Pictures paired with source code
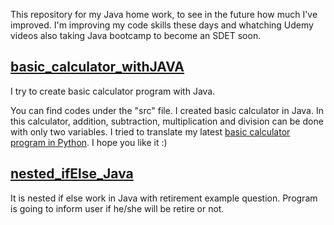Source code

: This repository for my Java home work, to see in the future how much I've improved.
I'm improving my code skills these days and whatching Udemy videos also taking Java bootcamp to become an SDET soon. 

## <a href= "https://github.com/quatronostro/Java_homework/blob/main/myHomepractise/src/H01_home_practise/Calculator.java"> basic_calculator_withJAVA </a>
I try to create basic calculator program with Java.

You can find codes under the "src" file. I created basic calculator in Java. In this calculator, addition, subtraction, multiplication and division can be done with only two variables. I tried to translate my latest <a href="https://github.com/quatronostro/Python_homework/tree/main/basic_calculator">basic calculator program in Python</a>. I hope you like it :)

## <a href= "https://github.com/quatronostro/Java_homework/blob/main/myHomepractise/src/H01_home_practise/nested_ifElse.java"> nested_ifElse_Java </a>

It is nested if else work in Java with retirement example question. Program is going to inform user if he/she will be retire or not.
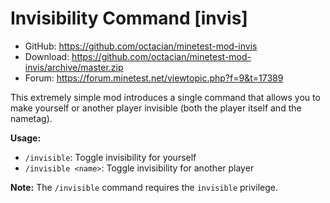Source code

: Invisibility Command [invis]
====================
- GitHub: https://github.com/octacian/minetest-mod-invis
- Download: https://github.com/octacian/minetest-mod-invis/archive/master.zip
- Forum: https://forum.minetest.net/viewtopic.php?f=9&t=17389

This extremely simple mod introduces a single command that allows you to make yourself or another player invisible (both the player itself and the nametag).

__Usage:__
- `/invisible`: Toggle invisibility for yourself
- `/invisible <name>`: Toggle invisibility for another player

__Note:__ The `/invisible` command requires the `invisible` privilege.
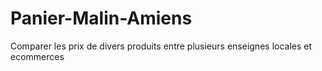# Panier-Malin-Amiens
Comparer les prix de divers produits entre plusieurs enseignes locales et ecommerces
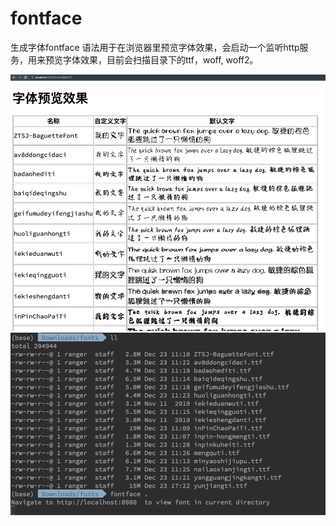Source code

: # fontface
生成字体fontface 语法用于在浏览器里预览字体效果，会启动一个监听http服务，用来预览字体效果，目前会扫描目录下的ttf，woff, woff2。

![image](docs/a.jpeg)
![image](docs/b.jpeg)
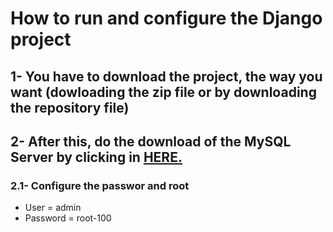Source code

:# How to run and configure the Django project

## 1- You have to download the project, the way you want (dowloading the zip file or by downloading the repository file)

## 2- After this, do the download of the MySQL Server by clicking in [HERE.](https://dev.mysql.com/downloads/mysql/)
### 2.1- Configure the passwor and root
* User = admin
* Password = root-100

Work order: Nothing outside the stretch above, from the line with "- GitHub: https://github.com/octacian/minetest-mod-invis" through the line with "the Django project", is set down. Transcribe that stretch exactly, ends included, but not its pictures.

Written response:
- GitHub: https://github.com/octacian/minetest-mod-invis
- Download: https://github.com/octacian/minetest-mod-invis/archive/master.zip
- Forum: https://forum.minetest.net/viewtopic.php?f=9&t=17389

This extremely simple mod introduces a single command that allows you to make yourself or another player invisible (both the player itself and the nametag).

__Usage:__
- `/invisible`: Toggle invisibility for yourself
- `/invisible <name>`: Toggle invisibility for another player

__Note:__ The `/invisible` command requires the `invisible` privilege.
# Panier-Malin-Amiens
Comparer les prix de divers produits entre plusieurs enseignes locales et ecommerces
Source code

: # fontface
生成字体fontface 语法用于在浏览器里预览字体效果，会启动一个监听http服务，用来预览字体效果，目前会扫描目录下的ttf，woff, woff2。

![image](docs/a.jpeg)
![image](docs/b.jpeg)
Source code

:# How to run and configure the Django project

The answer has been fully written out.